Former CFTC chair Timothy Massad said he thought it was unlikely the SEC and CFTC would change their pattern for pursuing enforcement cases even with a recent ruling in XRP’s favor.
Timothy Massad, former chair of the United States Commodity Futures Trading Commission (CFTC), has said though a Securities and Exchange Commission (SEC) v. Ripple court ruling may impact the way businesses and lawmakers address crypto, his call for regulatory clarity remains the same.
In a July 7 op-ed with The Wall Street Journal, Massad and former SEC chair Jay Clayton suggested that lawsuits brought by the SEC and CFTC against crypto firms were “unlikely to bring about a significant improvement in investor protection and market integrity quickly”. The comments came before a federal judge in the SEC v. Ripple case issued a ruling seemingly in the blockchain firm’s favor, by suggesting the XRP token was not a security.

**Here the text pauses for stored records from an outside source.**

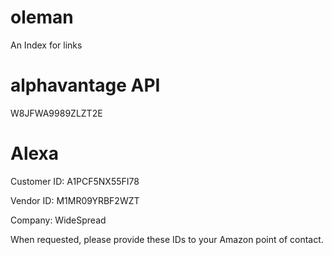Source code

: # oleman

An Index for links

# alphavantage API

W8JFWA9989ZLZT2E

# Alexa

Customer ID: A1PCF5NX55FI78

Vendor ID: M1MR09YRBF2WZT

Company: WideSpread

When requested, please provide these IDs to your Amazon point of contact.
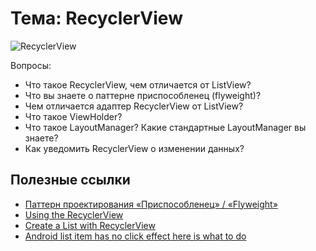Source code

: # Тема: RecyclerView

![RecyclerView](https://developer.android.com/training/material/images/RecyclerView.png)


Вопросы:

* Что такое RecyclerView, чем отличается от ListView?
* Что вы знаете о паттерне приспособленец (flyweight)?
* Чем отличается адаптер RecyclerView от ListView?
* Что такое ViewHolder?
* Что такое LayoutManager? Какие стандартные LayoutManager вы знаете?
* Как уведомить RecyclerView о изменении данных?
	
## Полезные ссылки

* [Паттерн проектирования «Приспособленец» / «Flyweight»](https://habr.com/post/88393/)
* [Using the RecyclerView](https://guides.codepath.com/android/using-the-recyclerview)
* [Create a List with RecyclerView](https://developer.android.com/guide/topics/ui/layout/recyclerview)
* [Android list item has no click effect here is what to do](https://www.lehelmatyus.com/996/android-list-item-has-no-click-effect)
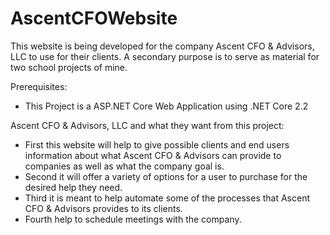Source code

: # AscentCFOWebsite
This website is being developed for the company Ascent CFO &amp; Advisors, LLC to use for their clients.
A secondary purpose is to serve as material for two school projects of mine.

Prerequisites:<br>
- This Project is a ASP.NET Core Web Application using .NET Core 2.2

Ascent CFO &amp; Advisors, LLC and what they want from this project:<br>
- First this website will help to give possible clients and end users information about what Ascent CFO &amp; Advisors can provide to
companies as well as what the company goal is.
- Second it will offer a variety of options for a user to purchase for the desired help they need.
- Third it is meant to help automate some of the processes that Ascent CFO &amp; Advisors provides to its clients.
- Fourth help to schedule meetings with the company.
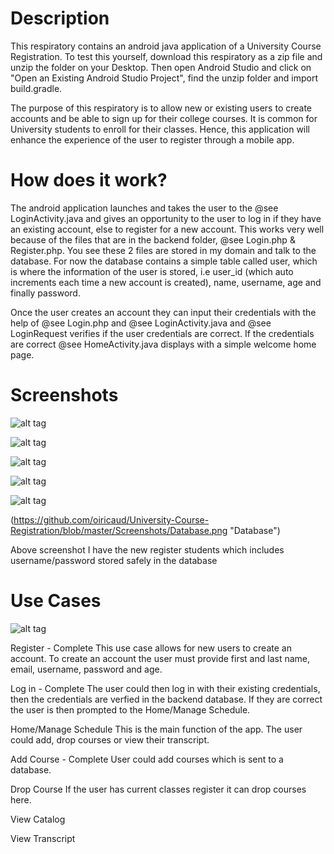 Description
======

This respiratory contains an android java application of a University Course Registration. To test this yourself, download this respiratory as a zip file and unzip the folder on your Desktop. Then open Android Studio and click on "Open an Existing Android Studio Project", find the unzip folder and import build.gradle.

The purpose of this respiratory is to allow new or existing users to create accounts and be able to sign up for their college courses. It is common for University students to enroll for their classes. Hence, this application will enhance the experience of the user to register through a mobile app.

How does it work?
======

The android application launches and takes the user to the @see LoginActivity.java and gives an opportunity to the user to log in if they have an existing account, else to register for a new account. This works very well because of the files that are in the backend folder, @see Login.php & 
Register.php. You see these 2 files are stored in my domain and talk to the database. For now the database contains a simple table called user, which
is where the information of the user is stored, i.e user_id (which auto increments each time a new account is created), name, username, age and
finally password.  

Once the user creates an account they can input their credentials with the help of @see Login.php and @see LoginActivity.java and @see LoginRequest verifies if the user credentials are correct. If the credentials are correct @see HomeActivity.java displays with a simple welcome home page.

Screenshots
======
![alt tag](Screenshots/Home-2.png "Log in")

![alt tag](Screenshots/Register-2.png "Register")

![alt tag](Screenshots/Welcome.png "Welcome!")

![alt tag](Screenshots/Add_Courses.png "Register for courses!")

![alt tag](Screenshots/Database.png "Register for courses!")

(https://github.com/oiricaud/University-Course-Registration/blob/master/Screenshots/Database.png "Database")

Above screenshot I have the new register students which includes username/password stored safely in the database 


Use Cases
======
![alt tag](https://cloud.githubusercontent.com/assets/11867058/21087373/7487f0e2-bfe2-11e6-8bf9-d97d105b385b.png)

Register - Complete 
  This use case allows for new users to create an account. To create an account the user must provide first and last name, email, username, password and age. 
  
Log in - Complete
  The user could then log in with their existing credentials, then the credentials are verfied in the backend database. If they are correct the user is then prompted to the Home/Manage Schedule.

Home/Manage Schedule
  This is the main function of the app. The user could add, drop courses or view their transcript.

Add Course - Complete 
  User could add courses which is sent to a database.
  
Drop Course 
  If the user has current classes register it can drop courses here. 
  
View Catalog


View Transcript
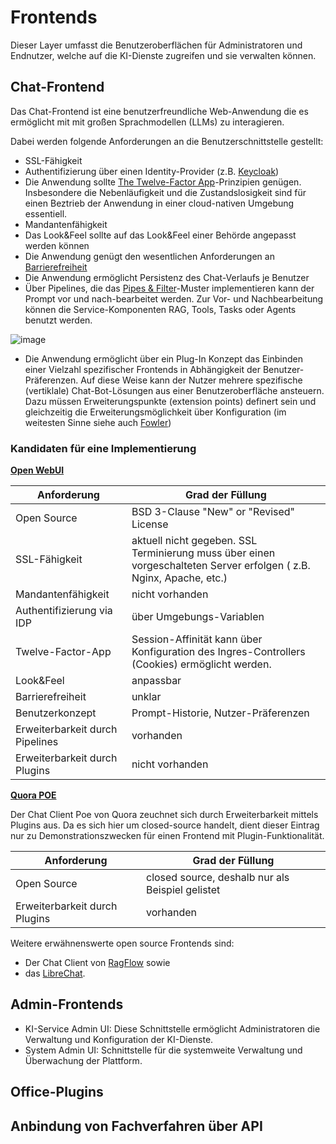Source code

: # Frontends

Dieser Layer umfasst die Benutzeroberflächen für Administratoren und Endnutzer, welche auf die KI-Dienste zugreifen und sie verwalten können.

## Chat-Frontend

Das Chat-Frontend ist eine benutzerfreundliche Web-Anwendung die es ermöglicht mit mit großen Sprachmodellen (LLMs) zu interagieren.

Dabei werden folgende Anforderungen an die Benutzerschnittstelle gestellt:

- SSL-Fähigkeit
- Authentifizierung über einen Identity-Provider (z.B. [Keycloak](https://www.keycloak.org))
- Die Anwendung sollte [The Twelve-Factor App](https://12factor.net/de/)-Prinzipien genügen. Insbesondere die Nebenläufigkeit und die Zustandslosigkeit sind für einen Beztrieb der Anwendung in einer cloud-nativen Umgebung essentiell.
- Mandantenfähigkeit
- Das Look&Feel sollte auf das Look&Feel einer Behörde angepasst werden können
- Die Anwendung genügt den wesentlichen Anforderungen an [Barrierefreiheit](https://www.behindertenbeauftragter.de/DE/AS/schwerpunkte/barrierefreiheit/barrierefreiheit-node.html1) 
- Die Anwendung ermöglicht Persistenz des Chat-Verlaufs je Benutzer
- Über Pipelines, die das [Pipes & Filter](https://de.wikipedia.org/wiki/Pipes_und_Filter)-Muster implementieren kann der Prompt vor und nach-bearbeitet werden. Zur Vor- und Nachbearbeitung können die Service-Komponenten RAG, Tools, Tasks oder Agents benutzt werden.

![image](../assets/Chat-Anwendung.png)

- Die Anwendung ermöglicht über ein Plug-In Konzept das Einbinden einer Vielzahl spezifischer Frontends in Abhängigkeit der Benutzer-Präferenzen. Auf diese Weise kann der Nutzer mehrere spezifische (vertiklale) Chat-Bot-Lösungen aus einer Benutzeroberfläche ansteuern. Dazu müssen Erweiterungspunkte (extension points) definert sein und gleichzeitig die Erweiterungsmöglichkeit über Konfiguration (im weitesten Sinne siehe auch [Fowler](https://martinfowler.com/eaaCatalog/plugin.html))

### Kandidaten für eine Implementierung

**[Open WebUI](https://openwebui.com)**

| Anforderung | Grad der Füllung |
| --- | ----------- |
| Open Source | BSD 3-Clause "New" or "Revised" License |
| SSL-Fähigkeit | aktuell nicht gegeben. SSL Terminierung muss über einen vorgeschalteten Server erfolgen ( z.B. Nginx, Apache, etc.) |
| Mandantenfähigkeit | nicht vorhanden |
| Authentifizierung via IDP | über Umgebungs-Variablen |
| Twelve-Factor-App | Session-Affinität kann über Konfiguration des Ingres-Controllers (Cookies) ermöglicht werden. |
| Look&Feel | anpassbar |
| Barrierefreiheit | unklar |
| Benutzerkonzept | Prompt-Historie, Nutzer-Präferenzen |
| Erweiterbarkeit durch Pipelines | vorhanden |
| Erweiterbarkeit durch Plugins | nicht vorhanden |

**[Quora POE](https://poe.com)**

Der Chat Client Poe von Quora zeuchnet sich durch Erweiterbarkeit mittels Plugins aus. Da es sich hier um closed-source handelt, dient dieser Eintrag nur zu Demonstrationszwecken für einen Frontend mit Plugin-Funktionalität.

| Anforderung | Grad der Füllung |
| --- | ----------- |
| Open Source | closed source, deshalb nur als Beispiel gelistet |
| Erweiterbarkeit durch Plugins | vorhanden |

Weitere erwähnenswerte open source Frontends sind:

- Der Chat Client von [RagFlow](https://ragflow.io) sowie
- das [LibreChat](https://www.librechat.ai).

## Admin-Frontends

- KI-Service Admin UI: Diese Schnittstelle ermöglicht Administratoren die Verwaltung und Konfiguration der KI-Dienste.
- System Admin UI: Schnittstelle für die systemweite Verwaltung und Überwachung der Plattform.

## Office-Plugins

## Anbindung von Fachverfahren über API
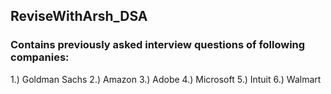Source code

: ## ReviseWithArsh_DSA
### Contains previously asked interview questions of following companies:
1.) Goldman Sachs
2.) Amazon
3.) Adobe
4.) Microsoft
5.) Intuit
6.) Walmart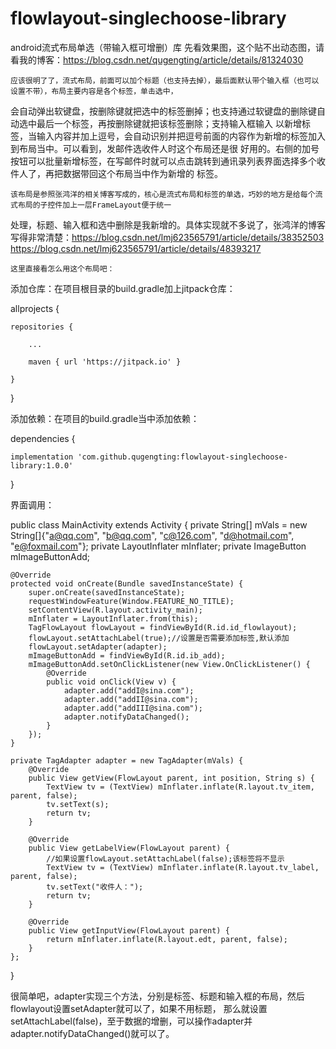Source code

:# flowlayout-singlechoose-library
android流式布局单选（带输入框可增删）库
先看效果图，这个贴不出动态图，请看我的博客：https://blog.csdn.net/qugengting/article/details/81324030

    应该很明了了，流式布局，前面可以加个标题（也支持去掉），最后面默认带个输入框（也可以设置不带），布局主要内容是各个标签，单击选中，
会自动弹出软键盘，按删除键就把选中的标签删掉；也支持通过软键盘的删除键自动选中最后一个标签，再按删除键就把该标签删除；支持输入框输入
以新增标签，当输入内容并加上逗号，会自动识别并把逗号前面的内容作为新增的标签加入到布局当中。可以看到，发邮件选收件人时这个布局还是很
好用的。右侧的加号按钮可以批量新增标签，在写邮件时就可以点击跳转到通讯录列表界面选择多个收件人了，再把数据带回这个布局当中作为新增的
标签。

    该布局是参照张鸿洋的相关博客写成的，核心是流式布局和标签的单选，巧妙的地方是给每个流式布局的子控件加上一层FrameLayout便于统一
处理，标题、输入框和选中删除是我新增的。具体实现就不多说了，张鸿洋的博客写得非常清楚：https://blog.csdn.net/lmj623565791/article/details/38352503
https://blog.csdn.net/lmj623565791/article/details/48393217

    这里直接看怎么用这个布局吧：

添加仓库：在项目根目录的build.gradle加上jitpack仓库：

allprojects {

    repositories {

        ...

        maven { url 'https://jitpack.io' }

    }

}

添加依赖：在项目的build.gradle当中添加依赖：

dependencies {

    implementation 'com.github.qugengting:flowlayout-singlechoose-library:1.0.0'

}

界面调用：

public class MainActivity extends Activity {
    private String[] mVals = new String[]{"a@qq.com", "b@qq.com", "c@126.com", "d@hotmail.com", "e@foxmail.com"};
    private LayoutInflater mInflater;
    private ImageButton mImageButtonAdd;

    @Override
    protected void onCreate(Bundle savedInstanceState) {
        super.onCreate(savedInstanceState);
        requestWindowFeature(Window.FEATURE_NO_TITLE);
        setContentView(R.layout.activity_main);
        mInflater = LayoutInflater.from(this);
        TagFlowLayout flowLayout = findViewById(R.id.id_flowlayout);
        flowLayout.setAttachLabel(true);//设置是否需要添加标签,默认添加
        flowLayout.setAdapter(adapter);
        mImageButtonAdd = findViewById(R.id.ib_add);
        mImageButtonAdd.setOnClickListener(new View.OnClickListener() {
            @Override
            public void onClick(View v) {
                adapter.add("addI@sina.com");
                adapter.add("addII@sina.com");
                adapter.add("addIII@sina.com");
                adapter.notifyDataChanged();
            }
        });
    }

    private TagAdapter adapter = new TagAdapter(mVals) {
        @Override
        public View getView(FlowLayout parent, int position, String s) {
            TextView tv = (TextView) mInflater.inflate(R.layout.tv_item, parent, false);
            tv.setText(s);
            return tv;
        }

        @Override
        public View getLabelView(FlowLayout parent) {
            //如果设置flowLayout.setAttachLabel(false);该标签将不显示
            TextView tv = (TextView) mInflater.inflate(R.layout.tv_label, parent, false);
            tv.setText("收件人：");
            return tv;
        }

        @Override
        public View getInputView(FlowLayout parent) {
            return mInflater.inflate(R.layout.edt, parent, false);
        }
    };

}

很简单吧，adapter实现三个方法，分别是标签、标题和输入框的布局，然后flowlayout设置setAdapter就可以了，如果不用标题，
那么就设置setAttachLabel(false)，至于数据的增删，可以操作adapter并adapter.notifyDataChanged()就可以了。
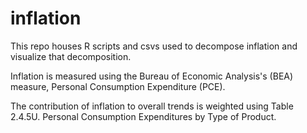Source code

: # inflation
This repo houses R scripts and csvs used to decompose inflation and visualize that decomposition. 

Inflation is measured using the Bureau of Economic Analysis's (BEA) measure, Personal Consumption Expenditure (PCE).

The contribution of inflation to overall trends is weighted using Table 2.4.5U. Personal Consumption Expenditures by Type of Product.
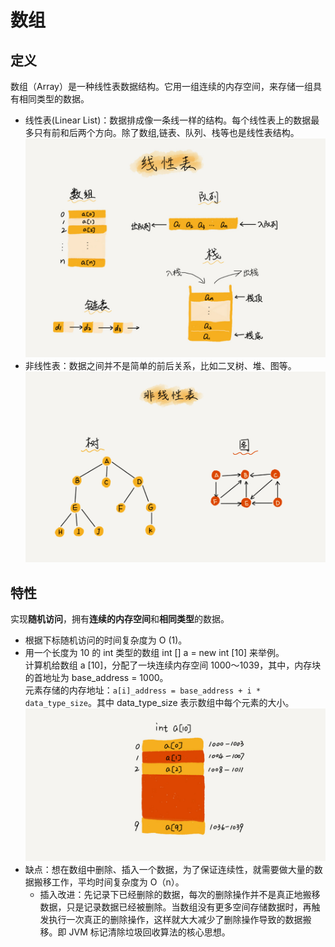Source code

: # 数组
## 定义
数组（Array）是一种线性表数据结构。它用一组连续的内存空间，来存储一组具有相同类型的数据。
- 线性表(Linear List)：数据排成像一条线一样的结构。每个线性表上的数据最多只有前和后两个方向。除了数组,链表、队列、栈等也是线性表结构。![线性表](../图示/线性表.jpg)
- 非线性表：数据之间并不是简单的前后关系，比如二叉树、堆、图等。![非线性表](../图示/非线性表.jpg)

## 特性
实现**随机访问**，拥有**连续的内存空间**和**相同类型**的数据。  
- 根据下标随机访问的时间复杂度为 O (1)。  
- 用一个长度为 10 的 int 类型的数组 int [] a = new int [10] 来举例。  
计算机给数组 a [10]，分配了一块连续内存空间 1000～1039，其中，内存块的首地址为 base_address = 1000。  
元素存储的内存地址：`a[i]_address = base_address + i * data_type_size`。其中 data_type_size 表示数组中每个元素的大小。
![数组](../图示/数组.jpg)
- 缺点：想在数组中删除、插入一个数据，为了保证连续性，就需要做大量的数据搬移工作，平均时间复杂度为 O（n）。
  - 插入改进：先记录下已经删除的数据，每次的删除操作并不是真正地搬移数据，只是记录数据已经被删除。当数组没有更多空间存储数据时，再触发执行一次真正的删除操作，这样就大大减少了删除操作导致的数据搬移。即 JVM 标记清除垃圾回收算法的核心思想。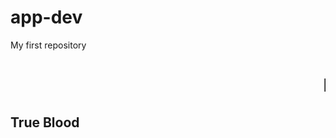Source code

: # app-dev
My first repository

<head>
 <H1><marquee scrolldirection="left">My List of Favorite Series Movies</marquee></H1>
</head>
    
<body>
  
  <H2> True Blood </H2>
  <H2>    </H2>
  <H2>    </H2>
  <H2>    </H2>

</body>

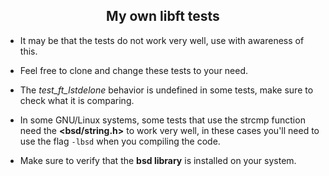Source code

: <h2 align=center>My own libft tests</h2>

- It may be that the tests do not work very well, use with awareness of this.

- Feel free to clone and change these tests to your need.

- The *test_ft_lstdelone* behavior is undefined in some tests, make sure to check what it is comparing.

- In some GNU/Linux systems, some tests that use the strcmp function need the **<bsd/string.h>** to work very well, in these cases you'll need to use the flag `-lbsd` when you compiling the code.

- Make sure to verify that the **bsd library** is installed on your system.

Speaking to Cointelegraph on July 17, Massad argued that the court ruling didn’t necessarily limit the scope of the Howie test — the standard by which the SEC identifies a security — because the judge stated that institutional investors “reasonably expected that Ripple would use the capital it received from its sales to improve the XRP ecosystem and thereby increase the price of XRP”. In regards to any potential issues surrounding Ripple’s holdings, the former CFTC chair said the SEC could consider an appeal of the judge’s decision, or lawmakers could step in.
“This clearly shows that we cannot create a crypto regulatory framework solely through enforcement,” said the former CFTC chair.
Massad added that he thought it was unlikely for the number of enforcement cases brought by the SEC or CFTC to drop even with the ruling seemingly taking XRP out of their scope. He proposed that the two regulators should work together to develop standards on crypto aimed at providing investor and market protection, either directly or through a self-regulatory organization.
According to the former CFTC chair, the case could provide motivation for some U.S. lawmakers previously unwilling to consider legislation impacting the space. Representatives in the House Financial Services Committee are currently considering a draft of a market structure bill, and Senators Cynthia Lummis and Kirsten Gillibrand reintroduced legislation aimed at creating a comprehensive regulatory framework for digital assets on July 12.
Massad served as CFTC chair from 2014 to 2017 under U.S. President Barack Obama. He has previously spoken in favor of regulators approving a spot Bitcoin (BTC) exchange-traded fund, releasing a central bank digital currency for payments in the United States, and regulatory clarity as the crypto space continues to grow.